▶ _Task requirements_
In the listing below, lines with the string "text" are to be counted; the number is the entire reply.
════════
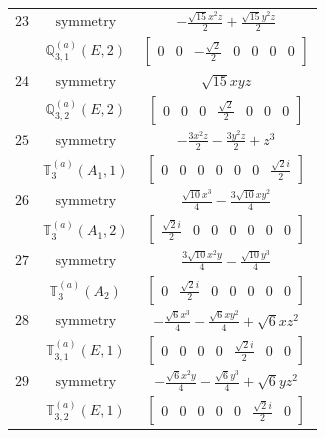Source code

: \documentclass[fleqn,8pt,landscape]{jsarticle}
\begin{document}
\begin{longtable}{ccc}
$ 23 $ & $ \text{symmetry} $ & $ - \frac{\sqrt{15} x^{2} z}{2} + \frac{\sqrt{15} y^{2} z}{2} $ \\
$  $ & $ \mathbb{Q}_{3,1}^{(a)}(E,2) $ & $ \begin{bmatrix} 0 & 0 & - \frac{\sqrt{2}}{2} & 0 & 0 & 0 & 0 \end{bmatrix} $ \\ \hline
$ 24 $ & $ \text{symmetry} $ & $ \sqrt{15} x y z $ \\
$  $ & $ \mathbb{Q}_{3,2}^{(a)}(E,2) $ & $ \begin{bmatrix} 0 & 0 & 0 & \frac{\sqrt{2}}{2} & 0 & 0 & 0 \end{bmatrix} $ \\ \hline
$ 25 $ & $ \text{symmetry} $ & $ - \frac{3 x^{2} z}{2} - \frac{3 y^{2} z}{2} + z^{3} $ \\
$  $ & $ \mathbb{T}_{3}^{(a)}(A_{1},1) $ & $ \begin{bmatrix} 0 & 0 & 0 & 0 & 0 & 0 & \frac{\sqrt{2} i}{2} \end{bmatrix} $ \\ \hline
$ 26 $ & $ \text{symmetry} $ & $ \frac{\sqrt{10} x^{3}}{4} - \frac{3 \sqrt{10} x y^{2}}{4} $ \\
$  $ & $ \mathbb{T}_{3}^{(a)}(A_{1},2) $ & $ \begin{bmatrix} \frac{\sqrt{2} i}{2} & 0 & 0 & 0 & 0 & 0 & 0 \end{bmatrix} $ \\ \hline
$ 27 $ & $ \text{symmetry} $ & $ \frac{3 \sqrt{10} x^{2} y}{4} - \frac{\sqrt{10} y^{3}}{4} $ \\
$  $ & $ \mathbb{T}_{3}^{(a)}(A_{2}) $ & $ \begin{bmatrix} 0 & \frac{\sqrt{2} i}{2} & 0 & 0 & 0 & 0 & 0 \end{bmatrix} $ \\ \hline
$ 28 $ & $ \text{symmetry} $ & $ - \frac{\sqrt{6} x^{3}}{4} - \frac{\sqrt{6} x y^{2}}{4} + \sqrt{6} x z^{2} $ \\
$  $ & $ \mathbb{T}_{3,1}^{(a)}(E,1) $ & $ \begin{bmatrix} 0 & 0 & 0 & 0 & \frac{\sqrt{2} i}{2} & 0 & 0 \end{bmatrix} $ \\ \hline
$ 29 $ & $ \text{symmetry} $ & $ - \frac{\sqrt{6} x^{2} y}{4} - \frac{\sqrt{6} y^{3}}{4} + \sqrt{6} y z^{2} $ \\
$  $ & $ \mathbb{T}_{3,2}^{(a)}(E,1) $ & $ \begin{bmatrix} 0 & 0 & 0 & 0 & 0 & \frac{\sqrt{2} i}{2} & 0 \end{bmatrix} $ \\ \hline

\end{longtable}
\end{document}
════════
▶ _Problem solution_
7